Since among the possible outcomes of a learner corpus, both from a theoretical and a practical point of view, there is the detection of the most frequent learners' errors it is important to rely on a set of sociolinguistic data to determine the learners' profiles. Therefore the architecture of VALICO enables the user to query the texts selecting the learners' age, gender, proficiency in Italian, knowledge of other languages, mother tongue…), but it contains information about the textual type as well and most of all it makes it possible to identify the group the one or the other student belongs to.
In order to compare learners coming from different countries it is necessary to give them a common stimulus to elicit the texts, in such a way researchers will be able to measure the proficiency of a student up to the one of another student starting from a common and partly predictable basis.

As far as the contents of VALICO are concerned, it is a twofold corpus: on the one hand it is a general survey of what teachers of Italian around the world ask their students to write, on the other hand it contains a more structured collection of data elicited on the base of comic strips.
So for instance we can query the corpus according to the Part Of Speech, e.g. the use of imperfect tense, in German learners of 20 years old, who have been studying Italian for three years, who can also speak English and have written a text describing a comic strip without using any dictionary.

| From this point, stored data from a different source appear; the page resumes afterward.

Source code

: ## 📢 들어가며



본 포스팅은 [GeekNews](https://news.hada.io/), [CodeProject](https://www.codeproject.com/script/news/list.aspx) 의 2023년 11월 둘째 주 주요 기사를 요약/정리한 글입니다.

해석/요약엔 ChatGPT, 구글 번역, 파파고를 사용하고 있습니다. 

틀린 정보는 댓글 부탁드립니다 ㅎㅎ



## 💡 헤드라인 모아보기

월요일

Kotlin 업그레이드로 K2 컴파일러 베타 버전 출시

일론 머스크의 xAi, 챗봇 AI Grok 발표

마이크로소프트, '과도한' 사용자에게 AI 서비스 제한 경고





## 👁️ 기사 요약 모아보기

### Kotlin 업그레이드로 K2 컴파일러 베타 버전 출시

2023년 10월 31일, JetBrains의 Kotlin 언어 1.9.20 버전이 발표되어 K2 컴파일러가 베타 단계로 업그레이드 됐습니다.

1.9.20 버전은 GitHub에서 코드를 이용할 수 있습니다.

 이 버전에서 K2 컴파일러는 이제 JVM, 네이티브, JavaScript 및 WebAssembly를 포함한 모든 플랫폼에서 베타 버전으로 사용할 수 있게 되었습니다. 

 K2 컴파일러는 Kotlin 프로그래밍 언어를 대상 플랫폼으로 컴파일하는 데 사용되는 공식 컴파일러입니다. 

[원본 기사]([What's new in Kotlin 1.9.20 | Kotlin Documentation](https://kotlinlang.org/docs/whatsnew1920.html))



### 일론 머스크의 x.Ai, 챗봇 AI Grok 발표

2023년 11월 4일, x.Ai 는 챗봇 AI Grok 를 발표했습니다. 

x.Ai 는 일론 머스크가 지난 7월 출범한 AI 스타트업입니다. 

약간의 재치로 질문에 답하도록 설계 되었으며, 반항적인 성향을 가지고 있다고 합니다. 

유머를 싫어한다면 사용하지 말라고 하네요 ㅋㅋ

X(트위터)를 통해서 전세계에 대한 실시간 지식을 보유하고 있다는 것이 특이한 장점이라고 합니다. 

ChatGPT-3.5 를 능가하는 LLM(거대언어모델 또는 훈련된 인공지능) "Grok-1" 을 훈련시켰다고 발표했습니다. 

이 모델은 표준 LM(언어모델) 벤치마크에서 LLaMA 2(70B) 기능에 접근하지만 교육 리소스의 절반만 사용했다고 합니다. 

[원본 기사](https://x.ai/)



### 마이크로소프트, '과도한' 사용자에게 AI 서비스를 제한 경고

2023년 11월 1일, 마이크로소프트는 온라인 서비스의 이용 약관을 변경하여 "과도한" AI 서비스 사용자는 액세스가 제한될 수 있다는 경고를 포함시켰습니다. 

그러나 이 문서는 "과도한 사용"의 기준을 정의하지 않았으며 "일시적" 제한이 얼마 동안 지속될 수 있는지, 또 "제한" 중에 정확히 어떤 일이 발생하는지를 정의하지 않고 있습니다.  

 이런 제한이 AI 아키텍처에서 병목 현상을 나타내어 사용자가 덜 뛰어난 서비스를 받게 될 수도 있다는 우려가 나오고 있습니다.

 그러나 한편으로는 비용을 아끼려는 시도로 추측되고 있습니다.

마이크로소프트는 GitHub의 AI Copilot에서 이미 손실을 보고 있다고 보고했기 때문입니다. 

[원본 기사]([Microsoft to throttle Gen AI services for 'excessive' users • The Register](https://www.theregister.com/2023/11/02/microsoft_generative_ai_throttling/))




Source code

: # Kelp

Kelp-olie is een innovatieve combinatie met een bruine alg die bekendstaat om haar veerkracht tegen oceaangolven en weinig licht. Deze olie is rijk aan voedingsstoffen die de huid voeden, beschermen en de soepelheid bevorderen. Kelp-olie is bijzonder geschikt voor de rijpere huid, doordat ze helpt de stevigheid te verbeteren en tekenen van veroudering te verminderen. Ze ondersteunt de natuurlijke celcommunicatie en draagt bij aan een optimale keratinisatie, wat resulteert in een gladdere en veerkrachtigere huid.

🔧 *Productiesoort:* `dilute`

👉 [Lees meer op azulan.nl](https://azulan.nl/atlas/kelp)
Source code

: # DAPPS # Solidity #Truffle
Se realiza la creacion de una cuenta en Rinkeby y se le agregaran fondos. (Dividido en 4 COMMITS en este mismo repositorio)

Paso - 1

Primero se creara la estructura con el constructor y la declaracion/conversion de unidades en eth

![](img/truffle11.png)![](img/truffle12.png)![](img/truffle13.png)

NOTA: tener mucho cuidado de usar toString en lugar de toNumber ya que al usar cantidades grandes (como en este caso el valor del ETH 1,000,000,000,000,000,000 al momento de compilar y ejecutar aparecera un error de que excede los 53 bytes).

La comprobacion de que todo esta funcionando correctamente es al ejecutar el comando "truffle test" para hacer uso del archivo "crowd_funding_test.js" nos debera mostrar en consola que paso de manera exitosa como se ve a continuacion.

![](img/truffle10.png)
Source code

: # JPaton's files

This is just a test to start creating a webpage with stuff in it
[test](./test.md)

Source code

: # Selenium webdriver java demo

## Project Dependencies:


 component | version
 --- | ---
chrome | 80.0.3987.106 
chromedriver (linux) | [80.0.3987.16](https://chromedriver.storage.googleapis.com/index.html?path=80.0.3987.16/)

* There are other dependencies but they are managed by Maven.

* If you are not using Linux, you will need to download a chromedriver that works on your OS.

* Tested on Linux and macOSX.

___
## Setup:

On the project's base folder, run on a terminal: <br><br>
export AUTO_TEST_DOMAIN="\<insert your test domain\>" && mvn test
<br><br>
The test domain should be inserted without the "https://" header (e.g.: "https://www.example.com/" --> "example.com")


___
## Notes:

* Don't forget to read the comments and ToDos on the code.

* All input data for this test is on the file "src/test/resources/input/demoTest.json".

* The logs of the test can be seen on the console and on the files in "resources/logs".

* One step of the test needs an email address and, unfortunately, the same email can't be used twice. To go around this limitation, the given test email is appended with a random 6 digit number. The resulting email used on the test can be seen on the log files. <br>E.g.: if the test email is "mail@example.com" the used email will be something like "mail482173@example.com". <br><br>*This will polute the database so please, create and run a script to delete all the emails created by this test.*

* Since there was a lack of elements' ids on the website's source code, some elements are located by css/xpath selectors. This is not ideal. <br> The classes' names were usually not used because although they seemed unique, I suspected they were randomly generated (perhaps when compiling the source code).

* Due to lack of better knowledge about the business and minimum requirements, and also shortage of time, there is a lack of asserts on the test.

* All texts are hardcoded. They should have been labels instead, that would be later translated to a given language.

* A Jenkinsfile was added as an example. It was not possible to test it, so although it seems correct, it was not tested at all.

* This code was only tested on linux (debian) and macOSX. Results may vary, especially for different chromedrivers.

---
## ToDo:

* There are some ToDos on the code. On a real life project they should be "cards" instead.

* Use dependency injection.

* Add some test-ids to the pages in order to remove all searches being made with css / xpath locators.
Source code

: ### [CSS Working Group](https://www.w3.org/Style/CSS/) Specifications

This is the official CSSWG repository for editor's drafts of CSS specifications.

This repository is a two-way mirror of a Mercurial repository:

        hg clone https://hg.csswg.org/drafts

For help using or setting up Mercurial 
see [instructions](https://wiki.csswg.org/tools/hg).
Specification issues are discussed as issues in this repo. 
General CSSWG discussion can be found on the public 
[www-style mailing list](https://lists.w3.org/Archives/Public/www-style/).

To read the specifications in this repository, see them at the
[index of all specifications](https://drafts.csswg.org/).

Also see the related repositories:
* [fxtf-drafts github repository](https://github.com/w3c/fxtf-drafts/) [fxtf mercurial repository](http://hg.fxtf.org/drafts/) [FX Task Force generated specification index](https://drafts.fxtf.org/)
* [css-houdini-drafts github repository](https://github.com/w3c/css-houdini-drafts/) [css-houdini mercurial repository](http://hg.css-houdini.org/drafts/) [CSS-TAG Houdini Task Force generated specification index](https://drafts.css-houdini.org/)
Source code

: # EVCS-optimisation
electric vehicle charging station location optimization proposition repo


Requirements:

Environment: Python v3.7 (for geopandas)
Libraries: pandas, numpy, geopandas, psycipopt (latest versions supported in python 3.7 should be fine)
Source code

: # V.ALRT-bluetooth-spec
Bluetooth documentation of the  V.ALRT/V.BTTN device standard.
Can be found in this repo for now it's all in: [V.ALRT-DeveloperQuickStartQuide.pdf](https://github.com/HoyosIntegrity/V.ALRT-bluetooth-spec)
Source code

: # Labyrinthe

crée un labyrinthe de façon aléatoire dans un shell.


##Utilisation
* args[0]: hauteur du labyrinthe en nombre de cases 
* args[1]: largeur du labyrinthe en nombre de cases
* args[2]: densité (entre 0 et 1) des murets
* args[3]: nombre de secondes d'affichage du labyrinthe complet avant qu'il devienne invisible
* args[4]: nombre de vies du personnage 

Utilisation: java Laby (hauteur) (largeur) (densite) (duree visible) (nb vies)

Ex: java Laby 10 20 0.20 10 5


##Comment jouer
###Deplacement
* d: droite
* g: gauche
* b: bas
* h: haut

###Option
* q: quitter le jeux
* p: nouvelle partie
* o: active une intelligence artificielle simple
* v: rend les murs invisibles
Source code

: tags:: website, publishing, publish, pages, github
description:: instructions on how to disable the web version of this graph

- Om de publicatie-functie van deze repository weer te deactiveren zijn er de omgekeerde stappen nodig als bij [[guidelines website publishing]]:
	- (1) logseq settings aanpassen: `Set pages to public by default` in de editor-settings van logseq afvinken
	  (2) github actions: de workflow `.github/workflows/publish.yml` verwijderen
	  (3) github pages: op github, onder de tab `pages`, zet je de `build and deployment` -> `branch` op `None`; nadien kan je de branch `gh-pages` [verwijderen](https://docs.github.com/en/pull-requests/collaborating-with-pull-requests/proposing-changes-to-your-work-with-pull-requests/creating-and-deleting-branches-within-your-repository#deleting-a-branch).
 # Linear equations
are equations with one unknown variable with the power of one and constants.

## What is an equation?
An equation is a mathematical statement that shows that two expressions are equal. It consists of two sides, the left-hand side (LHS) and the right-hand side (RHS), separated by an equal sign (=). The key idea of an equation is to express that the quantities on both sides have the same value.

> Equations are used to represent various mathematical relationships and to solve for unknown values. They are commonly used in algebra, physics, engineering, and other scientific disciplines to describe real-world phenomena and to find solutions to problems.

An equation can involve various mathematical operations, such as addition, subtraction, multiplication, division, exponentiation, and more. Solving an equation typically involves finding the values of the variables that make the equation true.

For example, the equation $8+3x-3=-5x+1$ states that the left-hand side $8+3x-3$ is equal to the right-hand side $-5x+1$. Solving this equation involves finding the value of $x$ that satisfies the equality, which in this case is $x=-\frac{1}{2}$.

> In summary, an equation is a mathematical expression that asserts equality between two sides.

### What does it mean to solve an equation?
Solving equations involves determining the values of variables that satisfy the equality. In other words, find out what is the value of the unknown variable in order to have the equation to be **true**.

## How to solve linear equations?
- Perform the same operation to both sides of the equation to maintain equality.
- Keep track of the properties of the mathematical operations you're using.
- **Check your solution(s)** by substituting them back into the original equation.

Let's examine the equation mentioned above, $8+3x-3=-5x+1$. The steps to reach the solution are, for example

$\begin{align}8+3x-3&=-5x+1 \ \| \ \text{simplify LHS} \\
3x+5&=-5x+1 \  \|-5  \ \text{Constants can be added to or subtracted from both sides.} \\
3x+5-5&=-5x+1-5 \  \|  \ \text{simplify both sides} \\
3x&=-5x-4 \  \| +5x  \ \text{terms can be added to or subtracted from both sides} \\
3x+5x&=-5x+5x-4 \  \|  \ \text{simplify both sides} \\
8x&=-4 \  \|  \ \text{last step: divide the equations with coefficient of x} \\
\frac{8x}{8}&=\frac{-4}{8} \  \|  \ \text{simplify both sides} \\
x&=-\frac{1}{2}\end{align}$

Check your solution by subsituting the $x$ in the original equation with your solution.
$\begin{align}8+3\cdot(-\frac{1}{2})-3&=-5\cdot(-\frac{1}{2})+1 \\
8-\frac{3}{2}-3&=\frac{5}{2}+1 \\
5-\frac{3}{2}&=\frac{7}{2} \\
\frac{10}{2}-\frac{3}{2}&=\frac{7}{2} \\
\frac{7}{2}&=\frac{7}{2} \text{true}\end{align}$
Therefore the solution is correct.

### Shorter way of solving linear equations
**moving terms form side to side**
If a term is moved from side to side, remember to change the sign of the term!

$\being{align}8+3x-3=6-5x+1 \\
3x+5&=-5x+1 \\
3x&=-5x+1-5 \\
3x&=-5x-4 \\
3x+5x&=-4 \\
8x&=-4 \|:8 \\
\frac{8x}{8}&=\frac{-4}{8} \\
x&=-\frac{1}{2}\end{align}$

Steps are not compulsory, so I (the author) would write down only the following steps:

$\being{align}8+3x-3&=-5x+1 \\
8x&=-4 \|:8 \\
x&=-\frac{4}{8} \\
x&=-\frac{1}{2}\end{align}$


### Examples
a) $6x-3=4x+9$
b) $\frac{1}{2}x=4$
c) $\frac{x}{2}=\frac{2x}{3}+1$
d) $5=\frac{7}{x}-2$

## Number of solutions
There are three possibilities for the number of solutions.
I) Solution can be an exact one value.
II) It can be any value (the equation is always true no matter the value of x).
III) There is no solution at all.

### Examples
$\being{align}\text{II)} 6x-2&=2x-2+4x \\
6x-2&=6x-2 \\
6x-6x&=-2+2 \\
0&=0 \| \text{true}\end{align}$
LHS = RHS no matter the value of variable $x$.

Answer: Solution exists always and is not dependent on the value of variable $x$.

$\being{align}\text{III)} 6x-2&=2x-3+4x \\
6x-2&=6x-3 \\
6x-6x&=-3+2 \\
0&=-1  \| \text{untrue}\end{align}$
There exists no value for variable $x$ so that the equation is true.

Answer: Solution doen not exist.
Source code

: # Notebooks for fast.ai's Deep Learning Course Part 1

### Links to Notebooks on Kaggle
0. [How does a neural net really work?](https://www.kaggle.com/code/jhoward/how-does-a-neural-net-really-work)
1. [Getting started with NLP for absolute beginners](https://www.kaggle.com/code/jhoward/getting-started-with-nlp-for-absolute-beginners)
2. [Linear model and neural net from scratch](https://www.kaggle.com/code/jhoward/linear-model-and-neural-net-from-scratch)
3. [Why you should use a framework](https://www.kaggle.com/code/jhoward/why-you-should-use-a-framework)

And then we can ask the same query changing the mother tongue of the learners and compare the two different groups.
The implementation of VALICO involved a number of university students who helped in the upload of the data. They specialised in transcribing the hand-written texts and therefore they became aware of the possible kinds of errors a learner can make, but also they were forced to think about the causes of those errors and they were invited to reflect on the variation in vocabulary use, on syntactic structures, on avoiding strategies and on the concept of linguistic norm and acceptability. This was an extremely useful training activity for future teachers of Italian as a foreign language, as once they will be on the other side of the desk they will be able to manage some phenomena they have already got in contact with.